*Stored items from a collection*
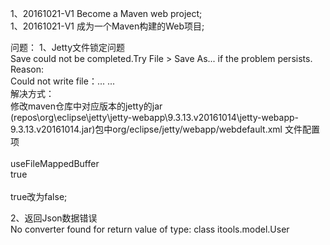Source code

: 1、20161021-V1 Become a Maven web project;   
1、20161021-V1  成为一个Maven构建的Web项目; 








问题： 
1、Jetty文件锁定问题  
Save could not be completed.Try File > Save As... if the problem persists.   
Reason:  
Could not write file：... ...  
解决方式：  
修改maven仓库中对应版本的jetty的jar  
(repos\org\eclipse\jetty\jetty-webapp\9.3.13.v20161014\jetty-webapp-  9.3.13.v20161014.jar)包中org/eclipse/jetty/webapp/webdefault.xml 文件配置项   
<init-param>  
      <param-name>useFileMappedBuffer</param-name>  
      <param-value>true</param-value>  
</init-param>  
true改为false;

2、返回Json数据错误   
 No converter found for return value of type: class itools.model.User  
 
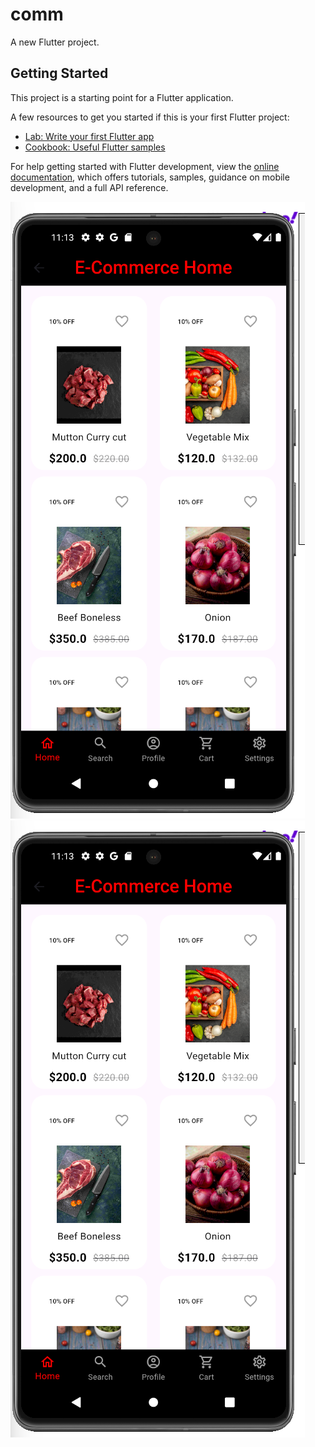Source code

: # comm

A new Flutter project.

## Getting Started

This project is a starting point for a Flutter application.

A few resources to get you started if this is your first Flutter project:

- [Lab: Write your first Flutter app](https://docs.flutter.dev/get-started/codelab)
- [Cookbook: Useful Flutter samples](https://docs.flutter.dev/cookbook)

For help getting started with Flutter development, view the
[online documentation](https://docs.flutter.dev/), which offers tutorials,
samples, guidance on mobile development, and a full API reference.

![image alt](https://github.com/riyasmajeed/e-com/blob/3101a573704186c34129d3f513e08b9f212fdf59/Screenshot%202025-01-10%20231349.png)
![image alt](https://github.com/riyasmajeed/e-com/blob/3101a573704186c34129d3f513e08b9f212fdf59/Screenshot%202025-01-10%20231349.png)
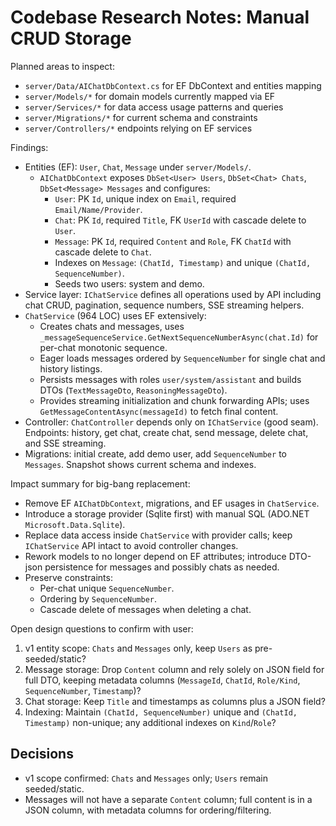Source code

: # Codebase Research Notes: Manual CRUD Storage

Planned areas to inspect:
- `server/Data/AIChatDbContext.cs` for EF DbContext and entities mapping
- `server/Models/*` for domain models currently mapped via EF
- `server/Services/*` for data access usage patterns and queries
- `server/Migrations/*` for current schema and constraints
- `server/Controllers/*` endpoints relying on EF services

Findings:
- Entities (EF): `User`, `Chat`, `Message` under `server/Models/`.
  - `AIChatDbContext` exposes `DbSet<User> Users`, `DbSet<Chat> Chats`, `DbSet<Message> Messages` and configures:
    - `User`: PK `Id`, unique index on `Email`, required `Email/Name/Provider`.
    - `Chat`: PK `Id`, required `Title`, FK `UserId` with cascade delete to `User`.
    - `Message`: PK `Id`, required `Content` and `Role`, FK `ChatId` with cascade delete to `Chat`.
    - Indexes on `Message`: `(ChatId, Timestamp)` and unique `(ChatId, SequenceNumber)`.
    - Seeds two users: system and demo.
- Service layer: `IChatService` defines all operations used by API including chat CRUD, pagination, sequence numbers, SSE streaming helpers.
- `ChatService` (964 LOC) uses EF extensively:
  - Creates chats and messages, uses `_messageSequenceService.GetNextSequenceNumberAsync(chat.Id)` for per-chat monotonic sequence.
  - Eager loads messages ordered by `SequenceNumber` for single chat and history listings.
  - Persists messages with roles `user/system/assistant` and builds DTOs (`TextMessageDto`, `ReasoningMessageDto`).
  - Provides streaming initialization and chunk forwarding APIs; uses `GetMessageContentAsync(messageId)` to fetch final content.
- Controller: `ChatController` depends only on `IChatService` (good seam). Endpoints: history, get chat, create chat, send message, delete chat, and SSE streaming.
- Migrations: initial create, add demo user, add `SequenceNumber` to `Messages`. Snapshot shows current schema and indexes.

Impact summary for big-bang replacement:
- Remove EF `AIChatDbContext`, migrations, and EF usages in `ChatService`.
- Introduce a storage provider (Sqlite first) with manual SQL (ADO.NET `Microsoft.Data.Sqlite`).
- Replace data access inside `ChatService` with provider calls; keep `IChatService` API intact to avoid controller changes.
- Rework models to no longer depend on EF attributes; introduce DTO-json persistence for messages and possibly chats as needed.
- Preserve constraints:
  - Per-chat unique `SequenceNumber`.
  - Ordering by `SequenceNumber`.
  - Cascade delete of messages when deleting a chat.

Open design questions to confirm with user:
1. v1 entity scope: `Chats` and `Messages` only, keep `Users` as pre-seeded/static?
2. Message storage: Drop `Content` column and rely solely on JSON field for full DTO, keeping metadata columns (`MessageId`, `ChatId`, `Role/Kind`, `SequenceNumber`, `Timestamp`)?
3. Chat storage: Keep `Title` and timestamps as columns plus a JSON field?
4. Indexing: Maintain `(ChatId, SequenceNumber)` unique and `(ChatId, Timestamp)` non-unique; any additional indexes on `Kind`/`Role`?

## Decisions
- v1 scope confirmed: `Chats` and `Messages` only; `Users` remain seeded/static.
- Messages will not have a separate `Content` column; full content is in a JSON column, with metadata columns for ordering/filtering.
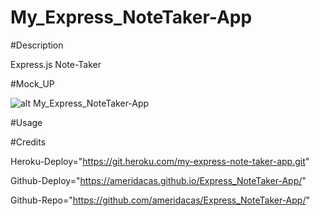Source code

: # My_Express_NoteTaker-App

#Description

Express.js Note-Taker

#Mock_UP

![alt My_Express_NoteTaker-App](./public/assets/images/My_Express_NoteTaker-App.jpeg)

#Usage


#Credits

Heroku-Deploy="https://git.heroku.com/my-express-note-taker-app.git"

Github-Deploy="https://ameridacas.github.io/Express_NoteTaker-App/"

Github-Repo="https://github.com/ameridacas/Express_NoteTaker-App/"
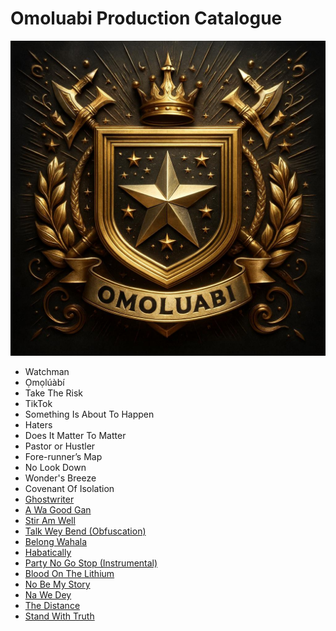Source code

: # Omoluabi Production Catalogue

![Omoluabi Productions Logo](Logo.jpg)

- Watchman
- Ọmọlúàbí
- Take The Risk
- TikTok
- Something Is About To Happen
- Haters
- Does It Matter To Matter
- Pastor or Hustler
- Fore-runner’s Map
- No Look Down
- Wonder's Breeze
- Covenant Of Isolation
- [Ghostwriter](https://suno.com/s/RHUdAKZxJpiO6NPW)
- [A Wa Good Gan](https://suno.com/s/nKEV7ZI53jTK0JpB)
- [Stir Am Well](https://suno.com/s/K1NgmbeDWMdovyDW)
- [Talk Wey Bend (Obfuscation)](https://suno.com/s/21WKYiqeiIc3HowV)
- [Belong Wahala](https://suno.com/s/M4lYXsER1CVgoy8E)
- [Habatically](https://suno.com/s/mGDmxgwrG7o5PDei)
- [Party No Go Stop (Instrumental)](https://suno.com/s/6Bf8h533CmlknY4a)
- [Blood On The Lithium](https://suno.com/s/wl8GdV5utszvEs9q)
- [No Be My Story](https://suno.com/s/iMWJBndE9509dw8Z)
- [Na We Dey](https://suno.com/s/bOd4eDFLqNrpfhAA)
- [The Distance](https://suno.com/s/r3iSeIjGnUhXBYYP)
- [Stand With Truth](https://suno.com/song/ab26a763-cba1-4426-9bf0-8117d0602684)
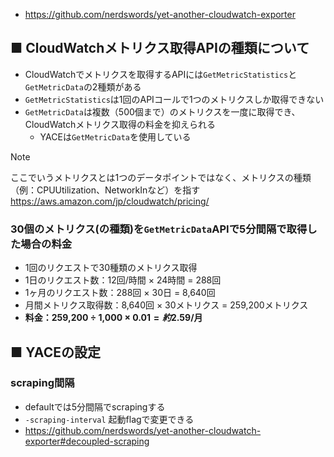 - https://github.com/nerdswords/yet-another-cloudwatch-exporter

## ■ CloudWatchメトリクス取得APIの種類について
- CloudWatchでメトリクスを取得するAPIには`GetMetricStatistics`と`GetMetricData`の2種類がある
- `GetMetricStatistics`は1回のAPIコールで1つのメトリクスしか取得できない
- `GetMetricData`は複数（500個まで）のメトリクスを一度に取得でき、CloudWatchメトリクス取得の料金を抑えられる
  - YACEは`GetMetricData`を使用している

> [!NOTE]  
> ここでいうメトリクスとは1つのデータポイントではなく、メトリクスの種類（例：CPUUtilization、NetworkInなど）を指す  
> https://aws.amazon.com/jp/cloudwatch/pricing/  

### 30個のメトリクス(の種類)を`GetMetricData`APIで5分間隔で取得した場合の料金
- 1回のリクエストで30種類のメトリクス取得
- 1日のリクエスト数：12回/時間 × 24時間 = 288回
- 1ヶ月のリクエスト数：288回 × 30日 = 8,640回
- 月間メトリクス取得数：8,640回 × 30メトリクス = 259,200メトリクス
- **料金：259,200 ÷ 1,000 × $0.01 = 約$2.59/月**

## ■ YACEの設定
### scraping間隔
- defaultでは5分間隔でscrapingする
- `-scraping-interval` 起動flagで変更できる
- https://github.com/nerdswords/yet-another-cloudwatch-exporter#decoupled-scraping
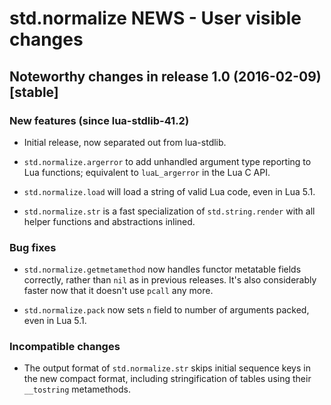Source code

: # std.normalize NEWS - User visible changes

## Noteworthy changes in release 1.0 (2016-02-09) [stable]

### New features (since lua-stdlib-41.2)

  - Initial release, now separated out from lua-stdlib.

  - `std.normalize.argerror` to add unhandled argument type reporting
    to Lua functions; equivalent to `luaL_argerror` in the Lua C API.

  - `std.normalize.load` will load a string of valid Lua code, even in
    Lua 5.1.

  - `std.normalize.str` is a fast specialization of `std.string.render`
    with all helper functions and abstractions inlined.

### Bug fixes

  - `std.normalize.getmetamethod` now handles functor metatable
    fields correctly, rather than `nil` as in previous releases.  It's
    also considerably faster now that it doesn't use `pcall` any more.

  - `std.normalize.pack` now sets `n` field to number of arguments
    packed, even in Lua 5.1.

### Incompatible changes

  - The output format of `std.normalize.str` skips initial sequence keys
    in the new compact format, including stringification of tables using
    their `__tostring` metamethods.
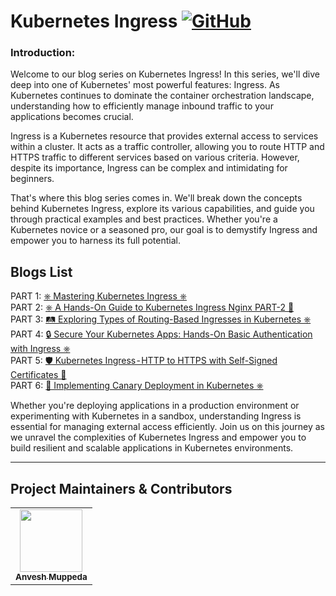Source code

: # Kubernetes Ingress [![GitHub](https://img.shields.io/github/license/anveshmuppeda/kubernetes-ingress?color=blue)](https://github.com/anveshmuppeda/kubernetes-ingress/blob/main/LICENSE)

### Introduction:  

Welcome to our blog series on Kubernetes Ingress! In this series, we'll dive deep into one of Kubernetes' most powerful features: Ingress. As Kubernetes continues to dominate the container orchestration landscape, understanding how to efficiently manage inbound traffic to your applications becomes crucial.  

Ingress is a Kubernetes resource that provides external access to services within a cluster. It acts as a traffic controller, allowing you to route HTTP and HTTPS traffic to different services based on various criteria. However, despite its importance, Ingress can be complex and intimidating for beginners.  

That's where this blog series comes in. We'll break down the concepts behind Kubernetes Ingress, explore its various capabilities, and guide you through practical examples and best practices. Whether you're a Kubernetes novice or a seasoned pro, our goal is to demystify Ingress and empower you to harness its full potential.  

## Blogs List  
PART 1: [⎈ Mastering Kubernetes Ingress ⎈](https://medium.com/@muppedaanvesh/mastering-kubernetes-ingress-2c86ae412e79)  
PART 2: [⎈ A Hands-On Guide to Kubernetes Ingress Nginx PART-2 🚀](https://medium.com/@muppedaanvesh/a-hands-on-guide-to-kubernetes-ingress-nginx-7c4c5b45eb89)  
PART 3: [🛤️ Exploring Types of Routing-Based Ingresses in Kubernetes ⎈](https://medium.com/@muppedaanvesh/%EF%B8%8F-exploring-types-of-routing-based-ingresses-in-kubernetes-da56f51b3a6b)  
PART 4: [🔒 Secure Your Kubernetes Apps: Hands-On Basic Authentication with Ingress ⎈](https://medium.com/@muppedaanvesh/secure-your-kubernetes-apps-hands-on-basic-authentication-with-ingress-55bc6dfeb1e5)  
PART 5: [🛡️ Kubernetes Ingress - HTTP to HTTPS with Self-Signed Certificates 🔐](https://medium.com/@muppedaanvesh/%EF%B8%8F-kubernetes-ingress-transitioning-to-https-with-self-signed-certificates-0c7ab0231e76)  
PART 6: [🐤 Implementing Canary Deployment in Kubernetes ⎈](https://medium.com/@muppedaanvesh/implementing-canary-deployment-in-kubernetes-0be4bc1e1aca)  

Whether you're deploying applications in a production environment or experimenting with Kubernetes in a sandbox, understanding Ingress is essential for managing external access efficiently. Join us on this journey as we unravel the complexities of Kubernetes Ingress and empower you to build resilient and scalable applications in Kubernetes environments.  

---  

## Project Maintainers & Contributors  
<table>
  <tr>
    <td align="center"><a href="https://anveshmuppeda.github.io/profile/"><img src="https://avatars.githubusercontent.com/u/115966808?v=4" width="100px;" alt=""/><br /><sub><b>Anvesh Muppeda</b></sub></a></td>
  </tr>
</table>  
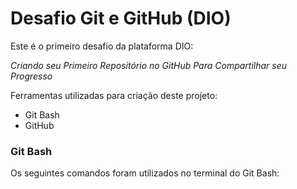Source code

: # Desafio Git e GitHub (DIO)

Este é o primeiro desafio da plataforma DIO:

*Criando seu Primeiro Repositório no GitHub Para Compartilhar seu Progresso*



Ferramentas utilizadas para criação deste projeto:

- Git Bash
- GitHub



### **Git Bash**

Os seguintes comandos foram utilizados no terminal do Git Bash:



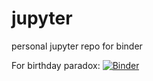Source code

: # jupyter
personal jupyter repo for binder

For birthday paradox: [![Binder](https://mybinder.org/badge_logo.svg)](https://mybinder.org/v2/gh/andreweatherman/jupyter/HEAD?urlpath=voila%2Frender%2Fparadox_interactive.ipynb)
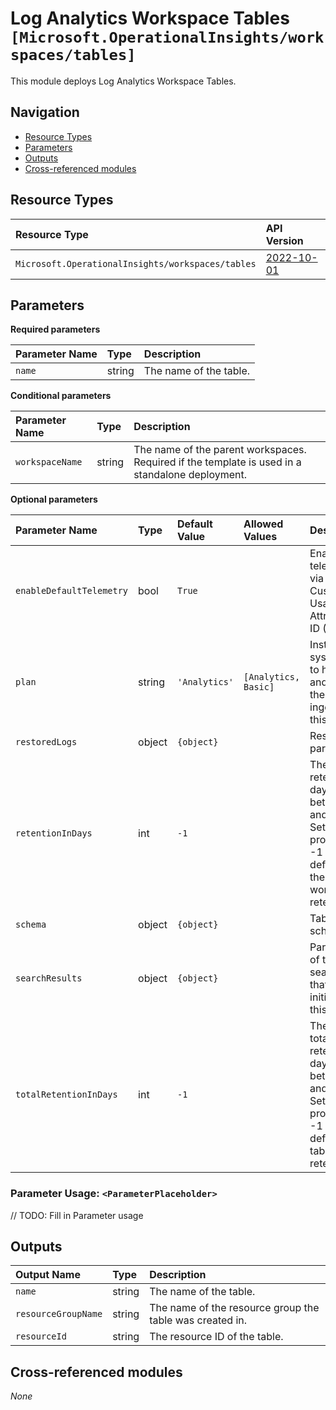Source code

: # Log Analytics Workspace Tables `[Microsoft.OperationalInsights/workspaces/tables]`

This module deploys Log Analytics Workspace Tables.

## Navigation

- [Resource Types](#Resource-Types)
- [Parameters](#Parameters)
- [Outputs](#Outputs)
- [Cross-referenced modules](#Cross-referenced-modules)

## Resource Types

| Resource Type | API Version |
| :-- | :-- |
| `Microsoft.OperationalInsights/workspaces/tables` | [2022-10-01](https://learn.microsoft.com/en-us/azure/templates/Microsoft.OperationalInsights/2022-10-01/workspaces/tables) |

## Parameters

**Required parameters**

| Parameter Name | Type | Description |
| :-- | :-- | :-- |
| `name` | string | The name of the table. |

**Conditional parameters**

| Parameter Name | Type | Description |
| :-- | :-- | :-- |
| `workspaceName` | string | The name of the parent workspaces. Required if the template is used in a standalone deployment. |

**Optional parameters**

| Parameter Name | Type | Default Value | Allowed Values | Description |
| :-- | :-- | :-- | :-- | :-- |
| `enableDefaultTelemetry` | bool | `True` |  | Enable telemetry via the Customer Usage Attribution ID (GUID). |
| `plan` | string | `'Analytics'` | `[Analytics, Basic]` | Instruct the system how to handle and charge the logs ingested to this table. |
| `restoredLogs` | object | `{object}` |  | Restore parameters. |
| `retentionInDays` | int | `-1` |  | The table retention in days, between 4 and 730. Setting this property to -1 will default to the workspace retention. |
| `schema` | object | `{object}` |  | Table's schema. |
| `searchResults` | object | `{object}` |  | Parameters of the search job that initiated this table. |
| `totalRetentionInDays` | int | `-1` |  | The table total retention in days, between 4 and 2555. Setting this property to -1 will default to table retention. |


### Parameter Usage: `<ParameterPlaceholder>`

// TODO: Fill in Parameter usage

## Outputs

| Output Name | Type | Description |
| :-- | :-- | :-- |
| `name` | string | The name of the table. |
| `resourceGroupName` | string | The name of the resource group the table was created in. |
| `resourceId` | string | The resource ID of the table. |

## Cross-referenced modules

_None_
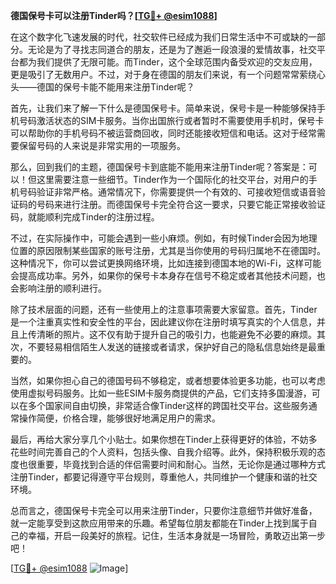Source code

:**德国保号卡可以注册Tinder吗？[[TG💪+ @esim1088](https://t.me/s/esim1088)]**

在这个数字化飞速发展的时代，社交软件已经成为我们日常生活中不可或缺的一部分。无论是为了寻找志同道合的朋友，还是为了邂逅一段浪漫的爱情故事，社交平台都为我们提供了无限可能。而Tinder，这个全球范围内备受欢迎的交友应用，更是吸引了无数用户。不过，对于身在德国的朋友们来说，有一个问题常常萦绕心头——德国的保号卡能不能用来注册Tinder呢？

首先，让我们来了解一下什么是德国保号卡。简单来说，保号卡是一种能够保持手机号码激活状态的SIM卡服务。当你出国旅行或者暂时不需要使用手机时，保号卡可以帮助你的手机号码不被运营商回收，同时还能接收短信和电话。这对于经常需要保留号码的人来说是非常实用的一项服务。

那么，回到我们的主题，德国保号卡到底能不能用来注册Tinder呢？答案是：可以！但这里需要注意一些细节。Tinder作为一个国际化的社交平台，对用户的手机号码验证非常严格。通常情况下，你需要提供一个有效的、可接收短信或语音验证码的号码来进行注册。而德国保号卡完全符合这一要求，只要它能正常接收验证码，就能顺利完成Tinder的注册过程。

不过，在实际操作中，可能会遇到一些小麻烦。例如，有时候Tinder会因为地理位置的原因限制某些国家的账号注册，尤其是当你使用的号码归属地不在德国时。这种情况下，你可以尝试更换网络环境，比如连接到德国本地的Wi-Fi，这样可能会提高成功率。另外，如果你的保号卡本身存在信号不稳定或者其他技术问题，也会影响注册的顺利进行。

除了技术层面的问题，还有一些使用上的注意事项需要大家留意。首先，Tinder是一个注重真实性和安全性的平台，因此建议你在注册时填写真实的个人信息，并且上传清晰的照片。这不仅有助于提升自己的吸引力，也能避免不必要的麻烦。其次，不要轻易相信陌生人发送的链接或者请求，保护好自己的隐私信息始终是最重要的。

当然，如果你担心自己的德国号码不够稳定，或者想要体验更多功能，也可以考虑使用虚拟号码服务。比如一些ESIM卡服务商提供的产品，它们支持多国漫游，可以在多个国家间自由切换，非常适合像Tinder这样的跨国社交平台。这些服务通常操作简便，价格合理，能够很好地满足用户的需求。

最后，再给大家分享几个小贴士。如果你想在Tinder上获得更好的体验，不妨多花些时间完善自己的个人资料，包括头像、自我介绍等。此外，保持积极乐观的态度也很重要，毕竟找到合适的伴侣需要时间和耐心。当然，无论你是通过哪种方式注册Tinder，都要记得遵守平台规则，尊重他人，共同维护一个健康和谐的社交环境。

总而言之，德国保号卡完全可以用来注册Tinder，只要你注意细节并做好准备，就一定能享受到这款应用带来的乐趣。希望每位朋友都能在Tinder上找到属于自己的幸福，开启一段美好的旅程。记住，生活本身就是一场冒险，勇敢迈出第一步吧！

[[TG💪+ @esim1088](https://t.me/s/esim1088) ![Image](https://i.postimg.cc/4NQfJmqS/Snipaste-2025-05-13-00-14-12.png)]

*REQUIRED ACTION*
Copy each line of the data that includes the word "property".

*EXPECTED ANSWER*
| `retentionInDays` | int | `-1` |  | The table retention in days, between 4 and 730. Setting this property to -1 will default to the workspace retention. |
| `totalRetentionInDays` | int | `-1` |  | The table total retention in days, between 4 and 2555. Setting this property to -1 will default to table retention. |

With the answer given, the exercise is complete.